GENERAL
JOSÉ EDUVIGIS DÍAZ
Conferencia de
SILVANO MOSQUEIRA
(Enlace a datos biográficos y obras
en la GALERÍA DE LETRAS del
www.portalguarani.com )
GALERÍA PARAGUAYA
BUENOS AIRES - ARGENTINA
TALLERES S. OSTWALD & CIA.,
PASEO COLÓN 539
1900 (29 páginas)
GENERAL JOSÉ EDUVIGIS DÍAZ
Leído en la velada celebrada en el Centro Paraguayo el 14 de Mayo de 1899
Señores:
La Comisión Directiva del Centro Paraguayo, de que tengo el honor de formar parte, me ha dispensado la señalada distinción de designarme para que en su nombre manifieste los sentimientos que la han impulsado a adquirir el cuadro que representa la efigie del general José Eduvigis Díaz: y con motivo de su colocación en un lugar preferente de este salón y la coincidencia del acto con el festejo del aniversario de la revolución del 14 de Mayo de 1811, me ha encomendado, igualmente, la misión, para mí, más que ardua, de decir algunas palabras que sean algo así como la apología del héroe, o el elogio póstumo de sus virtudes como ciudadano, como militar, como el paladín de una causa que compendiaba la más alta aspiración de la patria paraguaya, en una hora suprema de su existencia.

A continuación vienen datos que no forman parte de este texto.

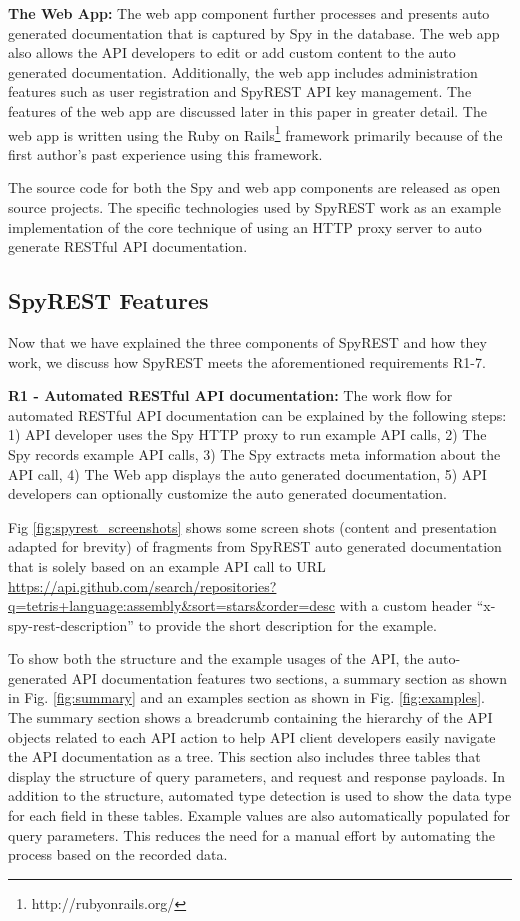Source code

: \documentclass[conference]{IEEEtran}
\begin{document}
\textbf{The Web App:} The web app component further processes and presents auto generated documentation that is captured by Spy in the database. The web app also allows the API developers to edit or add custom content to the auto generated documentation. Additionally, the web app includes administration features such as user registration and SpyREST API key management. The features of the web app are discussed later in this paper in greater detail. The web app is written using the Ruby on Rails\footnote{http://rubyonrails.org/} framework primarily because of the first author's past experience using this framework.

The source code for both the Spy and web app components are released as open source projects. The specific technologies used by SpyREST work as an example implementation of the core technique of using an HTTP proxy server to auto generate RESTful API documentation.

\subsection{SpyREST Features} %

Now that we have explained the three components of SpyREST and how they work, we discuss how SpyREST meets the aforementioned requirements R1-7.

\textbf{R1 - Automated RESTful API documentation:} The work flow for automated RESTful API documentation can be explained by the following steps: 1) API developer uses the Spy HTTP proxy to run example API calls, 2) The Spy records example API calls, 3) The Spy extracts meta information about the API call, 4) The Web app displays the auto generated documentation, 5) API developers can optionally customize the auto generated documentation.

Fig \ref{fig:spyrest_screenshots} shows some screen shots  (content and presentation adapted for brevity) of fragments from SpyREST auto generated documentation that is solely based on an example API call to URL \url{https://api.github.com/search/repositories?q=tetris+language:assembly&sort=stars&order=desc} with a custom header ``x-spy-rest-description'' to provide the short description for the example.

To show both the structure and the example usages of the API, the auto-generated API documentation features two sections, a summary section as shown in Fig. \ref{fig:summary} and an examples section as shown in Fig. \ref{fig:examples}. The summary section shows a breadcrumb containing the hierarchy of the API objects related to each API action to help API client developers easily navigate the API documentation as a tree. This section also includes three tables that display the structure of query parameters, and request and response payloads. In addition to the structure, automated type detection is used to show the data type for each field in these tables. Example values are also automatically populated for query parameters. This reduces the need for a manual effort by automating the process based on the recorded data.
\end{document}
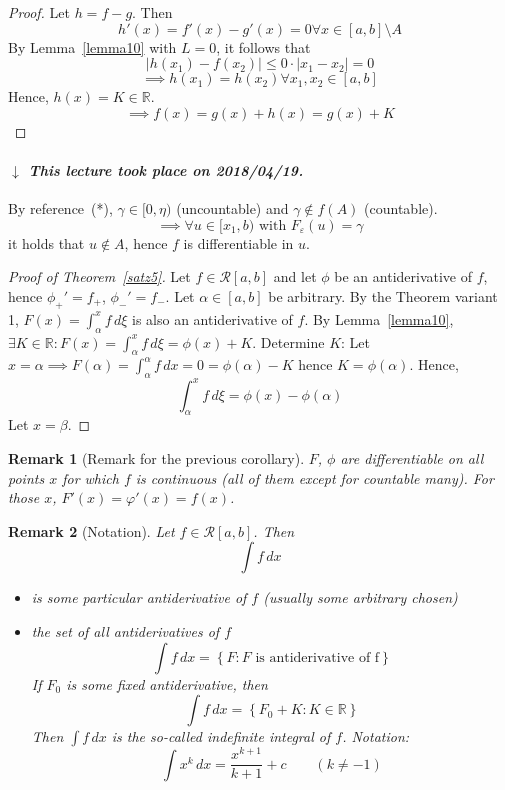 \documentclass{article}
\newtheorem{remark}{Remark}  \numberwithin{remark}{section}
\newcommand{\set}[1]{\left\{#1\right\}}
\newcommand{\card}[1]{\left|#1\right|}
\newcommand{\dateref}[1]{%
  \begin{mdframed}[backgroundcolor=gray!10,innerbottommargin=0pt,innertopmargin=0pt]
    \paragraph{\textit{$\downarrow$ This lecture took place on #1.}}%
  \end{mdframed}%
}
\begin{document}
\begin{proof}
  Let $h = f - g$. Then
  \[ h'(x) = f'(x) - g'(x) = 0 \forall x \in [a,b] \setminus A \]
  By Lemma~\ref{lemma10} with $L = 0$, it follows that
  \[ \card{h(x_1) - f(x_2)} \leq 0 \cdot \card{x_1 - x_2} = 0 \]
  \[ \implies h(x_1) = h(x_2) \forall x_1, x_2 \in [a,b] \]
  Hence, $h(x) = K \in \mathbb R$.
  \[ \implies f(x) = g(x) + h(x) = g(x) + K \]
\end{proof}

\dateref{2018/04/19}

By reference~(*), $\gamma \in [0, \eta)$ (uncountable) and $\gamma \not\in f(A)$ (countable).
\[ \implies \forall u \in [x_1, b) \text{ with } F_{\varepsilon}(u) = \gamma \]
it holds that $u \not\in A$, hence $f$ is differentiable in $u$.

\begin{proof}[Proof of Theorem~\ref{satz5}]
  Let $f \in \mathcal R[a,b]$ and let $\phi$ be an antiderivative of $f$,
  hence $\phi_+' = f_+$, $\phi_-' = f_-$. Let $\alpha \in [a,b]$ be arbitrary.
  By the Theorem variant 1, $F(x) = \int_{\alpha}^x f \, d\xi$ is also an antiderivative of $f$.
  By Lemma~\ref{lemma10}, $\exists K \in \mathbb R: F(x) = \int_{\alpha}^x f \, d\xi = \phi(x) + K$.
  Determine $K$: Let $x = \alpha \implies F(\alpha) = \int_\alpha^\alpha f \, dx = 0 = \phi(\alpha) - K$
  hence $K = \phi(\alpha)$. Hence,
  \[ \int_\alpha^x f \, d\xi = \phi(x) - \phi(\alpha) \]
  Let $x = \beta$.
\end{proof}

\begin{remark}[Remark for the previous corollary]
  $F$, $\phi$ are differentiable on all points $x$ for which $f$ is continuous
  (all of them except for countable many).
  For those $x$, $F'(x) = \varphi'(x) = f(x)$.
\end{remark}

\begin{remark}[Notation]
  Let $f \in \mathcal R[a,b]$. Then
  \[ \int f \, dx \]
  \begin{itemize}
    \item is some particular antiderivative of $f$ (usually some arbitrary chosen)
    \item the set of \emph{all} antiderivatives of $f$
      \[ \int f \, dx = \set{F: F \text{ is antiderivative of f}} \]
      If $F_0$ is some fixed antiderivative, then
      \[ \int f \, dx = \set{F_0 + K: K \in \mathbb R} \]
      Then $\int f \, dx$ is the so-called \emph{indefinite integral of $f$}.
      Notation:
      \[ \int x^k \, dx = \frac{x^{k+1}}{k+1} + c \qquad (k \neq -1) \]
  \end{itemize}
\end{remark}
\end{document}
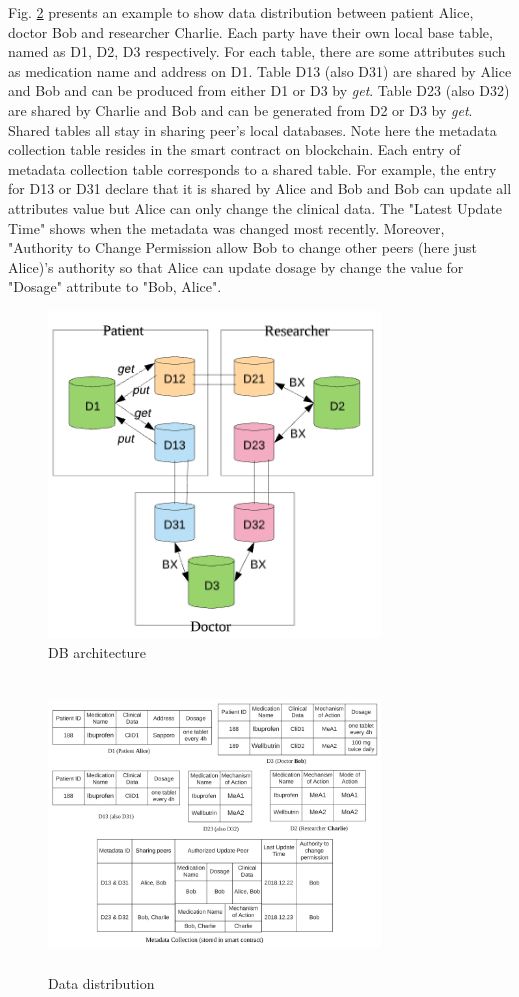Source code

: \documentclass[conference]{IEEEtran}
\begin{document}
Fig. \ref{dataRepresentation} presents an example to show data distribution between patient Alice, doctor Bob and researcher Charlie. Each party have their own local base table, named as D1, D2, D3 respectively. For each table, there are some attributes such as medication name and address on D1. Table D13 (also D31) are shared by Alice and Bob and can be produced from either D1 or D3 by \emph{get}. Table D23 (also D32) are shared by Charlie and Bob and can be generated from D2 or D3 by \emph{get}.  Shared tables all stay in sharing peer's local databases. Note here the metadata collection table resides in the smart contract on blockchain. Each entry of metadata collection table corresponds to a shared table. For example, the entry for D13 or D31 declare that it is shared by Alice and Bob and Bob can update all attributes value but Alice can only change the clinical data. The "Latest Update Time" shows when the metadata was changed most recently. Moreover, "Authority to Change Permission allow Bob to change other peers (here just Alice)'s authority so that Alice can update dosage by change the value for "Dosage" attribute to "Bob, Alice".

\begin{figure}[htbp]
	\centerline{\includegraphics[width=250pt]{DBStructure.png}}
	\caption{DB architecture}
	\label{DB architecture}
\end{figure}

\begin{figure}[htbp]
	\centerline{\includegraphics[width=250pt,height=220pt]{medicalData.png}}
	\caption{Data distribution}
	\label{dataRepresentation}
\end{figure}
\end{document}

Pasando en revista los numerosos compatriotas que podrían, con más ventajas que yo, desempeñar airosamente un cometido de tal magnitud, he debido presentar mis excusas irrevocables a la digna Comisión Directiva, porque entre los elementos componentes del Centro Paraguayo existen, felizmente, ciudadanos que, comparados a mí, son lumbreras de las ciencias, maestros consumados del arte y de la palabra, verdaderas eminencias y notabilidades; pero sea que por la premura del tiempo no se haya podido explorar todos los ánimos, sea que por cualquier otra circunstancia que no es del caso averiguar; no se haya podido hacer un cambio en la designación de la persona investida de tan honrosa como patriótica representación; es lo cierto que me he visto en la completa imposibilidad de eludirme de este, compromiso, que acepte convencido de; mi insuficiencia notoria para cumplirlo debidamente y más bien como testimonio de acatamiento a las disposiciones emanadas de la corporación que tiene a su cargo el gobierno de nuestra meritoria asociación.

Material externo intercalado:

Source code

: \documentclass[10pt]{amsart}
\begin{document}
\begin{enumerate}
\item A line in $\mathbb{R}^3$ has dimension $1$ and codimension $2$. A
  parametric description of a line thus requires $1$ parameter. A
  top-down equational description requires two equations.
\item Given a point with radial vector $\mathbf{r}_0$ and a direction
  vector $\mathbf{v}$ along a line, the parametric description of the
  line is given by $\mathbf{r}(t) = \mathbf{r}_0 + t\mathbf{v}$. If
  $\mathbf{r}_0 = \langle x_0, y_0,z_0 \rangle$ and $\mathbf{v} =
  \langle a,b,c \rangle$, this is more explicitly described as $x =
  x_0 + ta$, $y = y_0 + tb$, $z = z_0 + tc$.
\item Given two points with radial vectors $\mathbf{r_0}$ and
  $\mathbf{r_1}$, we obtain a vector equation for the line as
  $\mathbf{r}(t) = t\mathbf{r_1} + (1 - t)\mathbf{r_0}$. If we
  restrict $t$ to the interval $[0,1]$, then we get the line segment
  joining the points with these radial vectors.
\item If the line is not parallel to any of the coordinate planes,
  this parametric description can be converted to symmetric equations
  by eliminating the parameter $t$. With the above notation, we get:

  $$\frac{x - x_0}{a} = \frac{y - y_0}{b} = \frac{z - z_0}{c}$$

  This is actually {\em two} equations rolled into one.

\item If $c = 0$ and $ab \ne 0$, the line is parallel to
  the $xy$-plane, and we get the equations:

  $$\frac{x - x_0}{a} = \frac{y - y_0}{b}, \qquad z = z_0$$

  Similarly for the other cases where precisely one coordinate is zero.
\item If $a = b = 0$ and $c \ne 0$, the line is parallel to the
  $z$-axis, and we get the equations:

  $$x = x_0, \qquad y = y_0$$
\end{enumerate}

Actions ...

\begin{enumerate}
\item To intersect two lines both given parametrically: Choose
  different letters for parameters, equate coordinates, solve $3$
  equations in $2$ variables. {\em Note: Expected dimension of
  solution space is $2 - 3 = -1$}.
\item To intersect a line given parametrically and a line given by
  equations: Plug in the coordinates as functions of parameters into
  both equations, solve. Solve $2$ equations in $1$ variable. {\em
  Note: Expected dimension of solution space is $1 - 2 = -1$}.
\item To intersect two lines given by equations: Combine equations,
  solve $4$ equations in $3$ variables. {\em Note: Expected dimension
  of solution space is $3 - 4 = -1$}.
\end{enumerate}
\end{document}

Hechas estas aclaraciones, creo excusado solicitar para mí la benevolencia del auditorio, tanto más cuanto que; dado el carácter íntimo de nuestra fiesta, huelga toda insinuación en el sentido de que toda imperfección sea disculpada y solo sea tenida en cuenta la bondad del pensamiento que me sirve de móvil en este acto.

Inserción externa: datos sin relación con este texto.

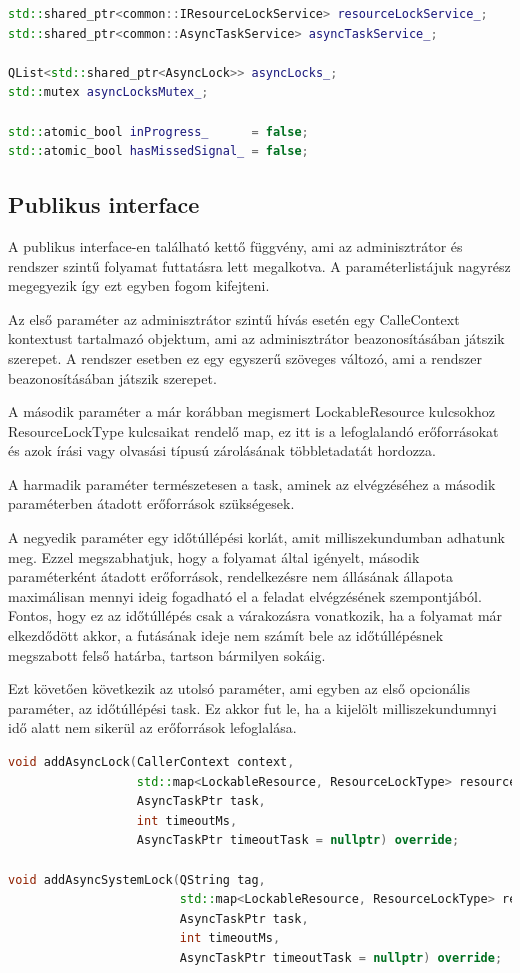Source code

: \begin{lstlisting}[language={C++}]
std::shared_ptr<common::IResourceLockService> resourceLockService_;
std::shared_ptr<common::AsyncTaskService> asyncTaskService_;

QList<std::shared_ptr<AsyncLock>> asyncLocks_;
std::mutex asyncLocksMutex_;

std::atomic_bool inProgress_      = false;
std::atomic_bool hasMissedSignal_ = false;
\end{lstlisting}

\subsection{Publikus interface}

A publikus interface-en található kettő függvény, ami az adminisztrátor és rendszer szintű folyamat futtatásra lett megalkotva. A paraméterlistájuk nagyrész megegyezik így ezt egyben fogom kifejteni.

Az első paraméter az adminisztrátor szintű hívás esetén egy CalleContext kontextust tartalmazó objektum, ami az adminisztrátor beazonosításában játszik szerepet. A rendszer esetben ez egy egyszerű szöveges változó, ami a rendszer beazonosításában játszik szerepet.

A második paraméter a már korábban megismert LockableResource kulcsokhoz ResourceLockType kulcsaikat rendelő map, ez itt is a lefoglalandó erőforrásokat és azok írási vagy olvasási típusú zárolásának többletadatát hordozza.

A harmadik paraméter természetesen a task, aminek az elvégzéséhez a második paraméterben átadott erőforrások szükségesek. 

A negyedik paraméter egy időtúllépési korlát, amit milliszekundumban adhatunk meg. Ezzel megszabhatjuk, hogy a folyamat által igényelt, második paraméterként átadott erőforrások, rendelkezésre nem állásának állapota maximálisan mennyi ideig fogadható el a feladat elvégzésének szempontjából. Fontos, hogy ez az időtúllépés csak a várakozásra vonatkozik, ha a folyamat már elkezdődött akkor, a futásának ideje nem számít bele az időtúllépésnek megszabott felső határba, tartson bármilyen sokáig.

Ezt követően következik az utolsó paraméter, ami egyben az első opcionális paraméter, az időtúllépési task. Ez akkor fut le, ha a kijelölt milliszekundumnyi idő alatt nem sikerül az erőforrások lefoglalása.

\begin{lstlisting}[language={C++}]
void addAsyncLock(CallerContext context,
                  std::map<LockableResource, ResourceLockType> resources,
                  AsyncTaskPtr task,
                  int timeoutMs,
                  AsyncTaskPtr timeoutTask = nullptr) override;

void addAsyncSystemLock(QString tag,
                        std::map<LockableResource, ResourceLockType> resources,
                        AsyncTaskPtr task,
                        int timeoutMs,
                        AsyncTaskPtr timeoutTask = nullptr) override;
\end{lstlisting}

La personalidad del. General Díaz es digna de ser estudiada en sus tres fases principales: de ciudadano, militar y defensor inquebrantable de su patria en momentos en que ésta veía relampaguear sobre su cabeza la espada siniestra de la muerte, del exterminio cruel, esgrimida por manos de hermanos, algunos de ellos protegidos nuestros en las horas de nuestra prepotencia como nación, como pueblo de existencia consolidada y con la conciencia plena de su misión ante el mundo y la civilización.
No se puede decir quo el general Díaz, como ciudadano, fue un apóstol o un mártir de las públicas libertades, o el tribuno político que con los relámpagos de su elocuencia, haya arrastrado en pos de si a las multitudes, ávidas de libertad y de justicia. Tampoco fue el soldado de la idea, que empuñando en su diestra el noble acero con que se libran batallas incruentas en el mundo moral, haya derrumbado instituciones seculares que reconocían por base la ignorancia y eran un obstáculo para el imperio de la razón en sus múltiples manifestaciones.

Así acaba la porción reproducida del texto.